─── Provided information
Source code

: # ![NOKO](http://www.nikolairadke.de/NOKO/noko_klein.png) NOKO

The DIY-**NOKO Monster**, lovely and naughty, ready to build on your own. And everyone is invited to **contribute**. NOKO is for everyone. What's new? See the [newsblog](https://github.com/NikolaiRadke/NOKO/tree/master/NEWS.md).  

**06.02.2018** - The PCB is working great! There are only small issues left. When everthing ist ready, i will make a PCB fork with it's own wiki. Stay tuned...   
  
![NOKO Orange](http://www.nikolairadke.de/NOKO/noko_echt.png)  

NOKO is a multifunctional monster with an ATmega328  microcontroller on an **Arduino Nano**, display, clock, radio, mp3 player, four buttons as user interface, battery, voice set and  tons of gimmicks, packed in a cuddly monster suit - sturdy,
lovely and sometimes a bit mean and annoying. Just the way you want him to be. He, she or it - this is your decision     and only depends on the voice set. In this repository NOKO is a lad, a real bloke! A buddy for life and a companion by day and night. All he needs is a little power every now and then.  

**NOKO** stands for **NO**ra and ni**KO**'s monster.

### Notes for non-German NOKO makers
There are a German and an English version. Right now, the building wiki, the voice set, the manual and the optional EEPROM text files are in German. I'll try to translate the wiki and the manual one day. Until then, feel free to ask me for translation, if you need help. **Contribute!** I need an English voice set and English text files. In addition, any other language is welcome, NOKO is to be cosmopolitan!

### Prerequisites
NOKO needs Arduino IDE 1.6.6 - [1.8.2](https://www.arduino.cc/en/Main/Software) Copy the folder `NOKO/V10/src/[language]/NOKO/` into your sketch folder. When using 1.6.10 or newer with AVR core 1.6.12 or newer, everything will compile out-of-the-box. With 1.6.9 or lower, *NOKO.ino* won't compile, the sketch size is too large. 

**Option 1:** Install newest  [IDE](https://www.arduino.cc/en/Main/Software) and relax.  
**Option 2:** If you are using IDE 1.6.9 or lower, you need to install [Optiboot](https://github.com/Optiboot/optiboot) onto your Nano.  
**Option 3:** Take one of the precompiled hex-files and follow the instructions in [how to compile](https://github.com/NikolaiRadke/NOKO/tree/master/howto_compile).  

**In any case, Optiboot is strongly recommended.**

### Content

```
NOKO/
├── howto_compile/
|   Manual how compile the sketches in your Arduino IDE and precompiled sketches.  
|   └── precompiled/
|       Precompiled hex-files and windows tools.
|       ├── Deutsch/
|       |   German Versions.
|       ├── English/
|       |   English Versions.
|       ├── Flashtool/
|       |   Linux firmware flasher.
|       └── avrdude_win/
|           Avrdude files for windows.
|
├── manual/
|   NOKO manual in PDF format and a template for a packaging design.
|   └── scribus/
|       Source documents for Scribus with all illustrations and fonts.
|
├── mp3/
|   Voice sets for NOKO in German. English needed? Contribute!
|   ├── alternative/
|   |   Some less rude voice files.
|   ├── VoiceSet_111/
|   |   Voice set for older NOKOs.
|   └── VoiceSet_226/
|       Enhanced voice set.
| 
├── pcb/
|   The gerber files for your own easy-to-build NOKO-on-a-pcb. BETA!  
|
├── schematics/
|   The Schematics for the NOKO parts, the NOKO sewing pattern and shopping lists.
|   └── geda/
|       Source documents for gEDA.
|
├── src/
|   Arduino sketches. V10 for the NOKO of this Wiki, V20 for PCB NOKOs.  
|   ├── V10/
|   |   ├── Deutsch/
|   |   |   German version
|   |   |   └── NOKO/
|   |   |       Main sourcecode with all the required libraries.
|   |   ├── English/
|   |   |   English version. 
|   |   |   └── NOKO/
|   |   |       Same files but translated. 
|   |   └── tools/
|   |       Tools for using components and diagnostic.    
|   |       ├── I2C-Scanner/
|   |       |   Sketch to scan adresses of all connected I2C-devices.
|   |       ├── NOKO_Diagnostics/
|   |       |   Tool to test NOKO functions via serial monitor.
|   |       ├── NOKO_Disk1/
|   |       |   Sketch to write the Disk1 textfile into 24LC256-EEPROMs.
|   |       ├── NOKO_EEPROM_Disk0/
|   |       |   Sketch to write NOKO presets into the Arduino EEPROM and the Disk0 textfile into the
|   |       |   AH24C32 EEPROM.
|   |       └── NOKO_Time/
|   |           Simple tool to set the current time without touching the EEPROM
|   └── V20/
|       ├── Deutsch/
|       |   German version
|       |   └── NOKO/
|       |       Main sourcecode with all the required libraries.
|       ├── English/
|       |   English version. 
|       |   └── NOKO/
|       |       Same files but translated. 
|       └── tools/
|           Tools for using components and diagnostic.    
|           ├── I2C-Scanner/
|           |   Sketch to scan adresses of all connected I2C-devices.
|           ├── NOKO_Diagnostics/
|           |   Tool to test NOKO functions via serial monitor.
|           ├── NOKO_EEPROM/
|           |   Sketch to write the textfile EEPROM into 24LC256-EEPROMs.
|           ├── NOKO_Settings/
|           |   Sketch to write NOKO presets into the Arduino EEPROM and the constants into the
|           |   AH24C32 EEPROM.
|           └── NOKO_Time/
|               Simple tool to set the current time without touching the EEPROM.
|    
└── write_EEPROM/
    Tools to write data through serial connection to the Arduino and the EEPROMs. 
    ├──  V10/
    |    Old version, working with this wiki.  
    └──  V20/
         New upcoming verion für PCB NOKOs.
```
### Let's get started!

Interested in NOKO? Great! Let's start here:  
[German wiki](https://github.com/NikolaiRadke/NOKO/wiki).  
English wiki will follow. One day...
──────
● Your instructions: Output the records above exactly as written.

● Response box:
Source code

: # ![NOKO](http://www.nikolairadke.de/NOKO/noko_klein.png) NOKO

The DIY-**NOKO Monster**, lovely and naughty, ready to build on your own. And everyone is invited to **contribute**. NOKO is for everyone. What's new? See the [newsblog](https://github.com/NikolaiRadke/NOKO/tree/master/NEWS.md).  

**06.02.2018** - The PCB is working great! There are only small issues left. When everthing ist ready, i will make a PCB fork with it's own wiki. Stay tuned...   
  
![NOKO Orange](http://www.nikolairadke.de/NOKO/noko_echt.png)  

NOKO is a multifunctional monster with an ATmega328  microcontroller on an **Arduino Nano**, display, clock, radio, mp3 player, four buttons as user interface, battery, voice set and  tons of gimmicks, packed in a cuddly monster suit - sturdy,
lovely and sometimes a bit mean and annoying. Just the way you want him to be. He, she or it - this is your decision     and only depends on the voice set. In this repository NOKO is a lad, a real bloke! A buddy for life and a companion by day and night. All he needs is a little power every now and then.  

**NOKO** stands for **NO**ra and ni**KO**'s monster.

### Notes for non-German NOKO makers
There are a German and an English version. Right now, the building wiki, the voice set, the manual and the optional EEPROM text files are in German. I'll try to translate the wiki and the manual one day. Until then, feel free to ask me for translation, if you need help. **Contribute!** I need an English voice set and English text files. In addition, any other language is welcome, NOKO is to be cosmopolitan!

### Prerequisites
NOKO needs Arduino IDE 1.6.6 - [1.8.2](https://www.arduino.cc/en/Main/Software) Copy the folder `NOKO/V10/src/[language]/NOKO/` into your sketch folder. When using 1.6.10 or newer with AVR core 1.6.12 or newer, everything will compile out-of-the-box. With 1.6.9 or lower, *NOKO.ino* won't compile, the sketch size is too large. 

**Option 1:** Install newest  [IDE](https://www.arduino.cc/en/Main/Software) and relax.  
**Option 2:** If you are using IDE 1.6.9 or lower, you need to install [Optiboot](https://github.com/Optiboot/optiboot) onto your Nano.  
**Option 3:** Take one of the precompiled hex-files and follow the instructions in [how to compile](https://github.com/NikolaiRadke/NOKO/tree/master/howto_compile).  

**In any case, Optiboot is strongly recommended.**

### Content

```
NOKO/
├── howto_compile/
|   Manual how compile the sketches in your Arduino IDE and precompiled sketches.  
|   └── precompiled/
|       Precompiled hex-files and windows tools.
|       ├── Deutsch/
|       |   German Versions.
|       ├── English/
|       |   English Versions.
|       ├── Flashtool/
|       |   Linux firmware flasher.
|       └── avrdude_win/
|           Avrdude files for windows.
|
├── manual/
|   NOKO manual in PDF format and a template for a packaging design.
|   └── scribus/
|       Source documents for Scribus with all illustrations and fonts.
|
├── mp3/
|   Voice sets for NOKO in German. English needed? Contribute!
|   ├── alternative/
|   |   Some less rude voice files.
|   ├── VoiceSet_111/
|   |   Voice set for older NOKOs.
|   └── VoiceSet_226/
|       Enhanced voice set.
| 
├── pcb/
|   The gerber files for your own easy-to-build NOKO-on-a-pcb. BETA!  
|
├── schematics/
|   The Schematics for the NOKO parts, the NOKO sewing pattern and shopping lists.
|   └── geda/
|       Source documents for gEDA.
|
├── src/
|   Arduino sketches. V10 for the NOKO of this Wiki, V20 for PCB NOKOs.  
|   ├── V10/
|   |   ├── Deutsch/
|   |   |   German version
|   |   |   └── NOKO/
|   |   |       Main sourcecode with all the required libraries.
|   |   ├── English/
|   |   |   English version. 
|   |   |   └── NOKO/
|   |   |       Same files but translated. 
|   |   └── tools/
|   |       Tools for using components and diagnostic.    
|   |       ├── I2C-Scanner/
|   |       |   Sketch to scan adresses of all connected I2C-devices.
|   |       ├── NOKO_Diagnostics/
|   |       |   Tool to test NOKO functions via serial monitor.
|   |       ├── NOKO_Disk1/
|   |       |   Sketch to write the Disk1 textfile into 24LC256-EEPROMs.
|   |       ├── NOKO_EEPROM_Disk0/
|   |       |   Sketch to write NOKO presets into the Arduino EEPROM and the Disk0 textfile into the
|   |       |   AH24C32 EEPROM.
|   |       └── NOKO_Time/
|   |           Simple tool to set the current time without touching the EEPROM
|   └── V20/
|       ├── Deutsch/
|       |   German version
|       |   └── NOKO/
|       |       Main sourcecode with all the required libraries.
|       ├── English/
|       |   English version. 
|       |   └── NOKO/
|       |       Same files but translated. 
|       └── tools/
|           Tools for using components and diagnostic.    
|           ├── I2C-Scanner/
|           |   Sketch to scan adresses of all connected I2C-devices.
|           ├── NOKO_Diagnostics/
|           |   Tool to test NOKO functions via serial monitor.
|           ├── NOKO_EEPROM/
|           |   Sketch to write the textfile EEPROM into 24LC256-EEPROMs.
|           ├── NOKO_Settings/
|           |   Sketch to write NOKO presets into the Arduino EEPROM and the constants into the
|           |   AH24C32 EEPROM.
|           └── NOKO_Time/
|               Simple tool to set the current time without touching the EEPROM.
|    
└── write_EEPROM/
    Tools to write data through serial connection to the Arduino and the EEPROMs. 
    ├──  V10/
    |    Old version, working with this wiki.  
    └──  V20/
         New upcoming verion für PCB NOKOs.
```
### Let's get started!

Interested in NOKO? Great! Let's start here:  
[German wiki](https://github.com/NikolaiRadke/NOKO/wiki).  
English wiki will follow. One day...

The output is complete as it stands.